[[ SUPPLIED DATA open ]]
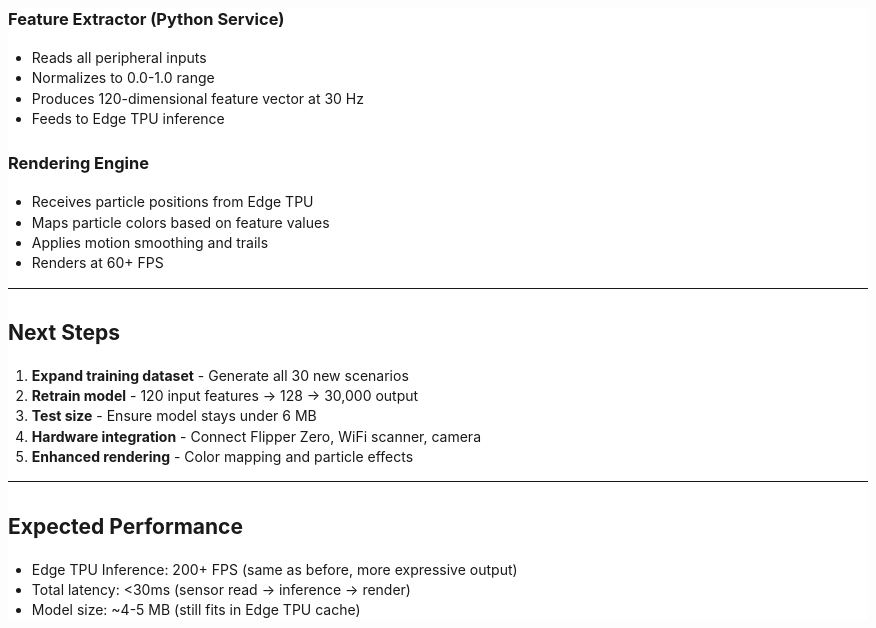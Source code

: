 ### Feature Extractor (Python Service)
- Reads all peripheral inputs
- Normalizes to 0.0-1.0 range
- Produces 120-dimensional feature vector at 30 Hz
- Feeds to Edge TPU inference

### Rendering Engine
- Receives particle positions from Edge TPU
- Maps particle colors based on feature values
- Applies motion smoothing and trails
- Renders at 60+ FPS

---

## Next Steps

1. **Expand training dataset** - Generate all 30 new scenarios
2. **Retrain model** - 120 input features → 128 → 30,000 output
3. **Test size** - Ensure model stays under 6 MB
4. **Hardware integration** - Connect Flipper Zero, WiFi scanner, camera
5. **Enhanced rendering** - Color mapping and particle effects

---

## Expected Performance
- Edge TPU Inference: 200+ FPS (same as before, more expressive output)
- Total latency: <30ms (sensor read → inference → render)
- Model size: ~4-5 MB (still fits in Edge TPU cache)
[[ SUPPLIED DATA closed ]]
Please set down only the lines from the first line of the records above through the line that has "## Next Steps", exactly, and not the pictures.

Source code

: ### Feature Extractor (Python Service)
- Reads all peripheral inputs
- Normalizes to 0.0-1.0 range
- Produces 120-dimensional feature vector at 30 Hz
- Feeds to Edge TPU inference

### Rendering Engine
- Receives particle positions from Edge TPU
- Maps particle colors based on feature values
- Applies motion smoothing and trails
- Renders at 60+ FPS

---

## Next Steps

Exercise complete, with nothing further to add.